Source material:
☆ ☆ ☆ ☆ ☆ ☆ ☆
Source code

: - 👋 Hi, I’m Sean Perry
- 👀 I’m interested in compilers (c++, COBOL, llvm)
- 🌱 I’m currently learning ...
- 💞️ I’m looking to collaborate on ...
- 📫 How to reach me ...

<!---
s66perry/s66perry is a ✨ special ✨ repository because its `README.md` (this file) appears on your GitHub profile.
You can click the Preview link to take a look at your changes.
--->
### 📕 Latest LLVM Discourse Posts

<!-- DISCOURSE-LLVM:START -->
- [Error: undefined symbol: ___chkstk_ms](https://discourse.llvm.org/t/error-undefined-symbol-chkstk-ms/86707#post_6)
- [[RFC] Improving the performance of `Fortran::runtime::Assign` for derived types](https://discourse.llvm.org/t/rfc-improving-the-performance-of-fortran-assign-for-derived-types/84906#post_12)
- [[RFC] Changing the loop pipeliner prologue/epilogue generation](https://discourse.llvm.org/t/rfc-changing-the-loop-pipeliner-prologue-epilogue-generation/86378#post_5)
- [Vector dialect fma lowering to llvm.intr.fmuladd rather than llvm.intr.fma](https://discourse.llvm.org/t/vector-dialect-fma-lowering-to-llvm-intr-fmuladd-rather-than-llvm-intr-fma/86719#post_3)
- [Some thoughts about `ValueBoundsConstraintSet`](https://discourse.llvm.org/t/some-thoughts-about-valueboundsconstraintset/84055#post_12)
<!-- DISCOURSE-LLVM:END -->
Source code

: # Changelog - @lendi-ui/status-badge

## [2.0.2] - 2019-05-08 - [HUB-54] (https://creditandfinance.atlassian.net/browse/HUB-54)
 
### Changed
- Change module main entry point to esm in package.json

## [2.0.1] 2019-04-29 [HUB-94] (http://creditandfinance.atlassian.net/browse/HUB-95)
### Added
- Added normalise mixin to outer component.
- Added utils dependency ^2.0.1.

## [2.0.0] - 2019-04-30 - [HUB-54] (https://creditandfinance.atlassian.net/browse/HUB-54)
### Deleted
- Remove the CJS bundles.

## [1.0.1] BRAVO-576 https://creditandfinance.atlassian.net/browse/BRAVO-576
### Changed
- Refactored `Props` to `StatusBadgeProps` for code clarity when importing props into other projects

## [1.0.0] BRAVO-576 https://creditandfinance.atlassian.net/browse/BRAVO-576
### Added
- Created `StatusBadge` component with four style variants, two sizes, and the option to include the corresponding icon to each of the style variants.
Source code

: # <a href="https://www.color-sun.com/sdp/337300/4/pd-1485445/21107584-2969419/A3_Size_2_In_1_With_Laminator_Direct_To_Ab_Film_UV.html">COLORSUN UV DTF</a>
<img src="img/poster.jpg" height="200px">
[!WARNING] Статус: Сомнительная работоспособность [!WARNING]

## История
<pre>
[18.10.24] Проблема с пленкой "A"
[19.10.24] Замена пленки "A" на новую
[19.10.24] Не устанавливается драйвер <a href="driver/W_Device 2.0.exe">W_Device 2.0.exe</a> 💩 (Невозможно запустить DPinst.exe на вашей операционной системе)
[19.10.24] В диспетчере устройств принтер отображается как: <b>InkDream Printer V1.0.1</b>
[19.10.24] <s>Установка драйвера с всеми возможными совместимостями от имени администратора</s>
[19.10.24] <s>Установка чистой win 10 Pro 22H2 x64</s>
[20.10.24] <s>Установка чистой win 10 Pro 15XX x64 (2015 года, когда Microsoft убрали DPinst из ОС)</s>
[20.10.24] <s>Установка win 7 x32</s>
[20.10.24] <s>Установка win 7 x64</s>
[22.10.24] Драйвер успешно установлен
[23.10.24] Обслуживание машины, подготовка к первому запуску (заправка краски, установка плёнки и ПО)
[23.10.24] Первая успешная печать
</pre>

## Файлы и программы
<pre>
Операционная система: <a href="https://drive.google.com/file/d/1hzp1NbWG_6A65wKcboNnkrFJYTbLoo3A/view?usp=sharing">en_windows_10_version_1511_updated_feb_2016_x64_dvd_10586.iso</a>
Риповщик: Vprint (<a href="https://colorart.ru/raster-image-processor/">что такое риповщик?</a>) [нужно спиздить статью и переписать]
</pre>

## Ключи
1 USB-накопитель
☆ ☆ ☆ ☆ ☆ ☆ ☆
Problem to work on: Return all of the data above, keeping every line exactly as it appears.

Problem solution:
Source code

: - 👋 Hi, I’m Sean Perry
- 👀 I’m interested in compilers (c++, COBOL, llvm)
- 🌱 I’m currently learning ...
- 💞️ I’m looking to collaborate on ...
- 📫 How to reach me ...

<!---
s66perry/s66perry is a ✨ special ✨ repository because its `README.md` (this file) appears on your GitHub profile.
You can click the Preview link to take a look at your changes.
--->
### 📕 Latest LLVM Discourse Posts

<!-- DISCOURSE-LLVM:START -->
- [Error: undefined symbol: ___chkstk_ms](https://discourse.llvm.org/t/error-undefined-symbol-chkstk-ms/86707#post_6)
- [[RFC] Improving the performance of `Fortran::runtime::Assign` for derived types](https://discourse.llvm.org/t/rfc-improving-the-performance-of-fortran-assign-for-derived-types/84906#post_12)
- [[RFC] Changing the loop pipeliner prologue/epilogue generation](https://discourse.llvm.org/t/rfc-changing-the-loop-pipeliner-prologue-epilogue-generation/86378#post_5)
- [Vector dialect fma lowering to llvm.intr.fmuladd rather than llvm.intr.fma](https://discourse.llvm.org/t/vector-dialect-fma-lowering-to-llvm-intr-fmuladd-rather-than-llvm-intr-fma/86719#post_3)
- [Some thoughts about `ValueBoundsConstraintSet`](https://discourse.llvm.org/t/some-thoughts-about-valueboundsconstraintset/84055#post_12)
<!-- DISCOURSE-LLVM:END -->
Source code

: # Changelog - @lendi-ui/status-badge

## [2.0.2] - 2019-05-08 - [HUB-54] (https://creditandfinance.atlassian.net/browse/HUB-54)
 
### Changed
- Change module main entry point to esm in package.json

## [2.0.1] 2019-04-29 [HUB-94] (http://creditandfinance.atlassian.net/browse/HUB-95)
### Added
- Added normalise mixin to outer component.
- Added utils dependency ^2.0.1.

## [2.0.0] - 2019-04-30 - [HUB-54] (https://creditandfinance.atlassian.net/browse/HUB-54)
### Deleted
- Remove the CJS bundles.

## [1.0.1] BRAVO-576 https://creditandfinance.atlassian.net/browse/BRAVO-576
### Changed
- Refactored `Props` to `StatusBadgeProps` for code clarity when importing props into other projects

## [1.0.0] BRAVO-576 https://creditandfinance.atlassian.net/browse/BRAVO-576
### Added
- Created `StatusBadge` component with four style variants, two sizes, and the option to include the corresponding icon to each of the style variants.
Source code

: # <a href="https://www.color-sun.com/sdp/337300/4/pd-1485445/21107584-2969419/A3_Size_2_In_1_With_Laminator_Direct_To_Ab_Film_UV.html">COLORSUN UV DTF</a>
<img src="img/poster.jpg" height="200px">
[!WARNING] Статус: Сомнительная работоспособность [!WARNING]

## История
<pre>
[18.10.24] Проблема с пленкой "A"
[19.10.24] Замена пленки "A" на новую
[19.10.24] Не устанавливается драйвер <a href="driver/W_Device 2.0.exe">W_Device 2.0.exe</a> 💩 (Невозможно запустить DPinst.exe на вашей операционной системе)
[19.10.24] В диспетчере устройств принтер отображается как: <b>InkDream Printer V1.0.1</b>
[19.10.24] <s>Установка драйвера с всеми возможными совместимостями от имени администратора</s>
[19.10.24] <s>Установка чистой win 10 Pro 22H2 x64</s>
[20.10.24] <s>Установка чистой win 10 Pro 15XX x64 (2015 года, когда Microsoft убрали DPinst из ОС)</s>
[20.10.24] <s>Установка win 7 x32</s>
[20.10.24] <s>Установка win 7 x64</s>
[22.10.24] Драйвер успешно установлен
[23.10.24] Обслуживание машины, подготовка к первому запуску (заправка краски, установка плёнки и ПО)
[23.10.24] Первая успешная печать
</pre>

## Файлы и программы
<pre>
Операционная система: <a href="https://drive.google.com/file/d/1hzp1NbWG_6A65wKcboNnkrFJYTbLoo3A/view?usp=sharing">en_windows_10_version_1511_updated_feb_2016_x64_dvd_10586.iso</a>
Риповщик: Vprint (<a href="https://colorart.ru/raster-image-processor/">что такое риповщик?</a>) [нужно спиздить статью и переписать]
</pre>

## Ключи
1 USB-накопитель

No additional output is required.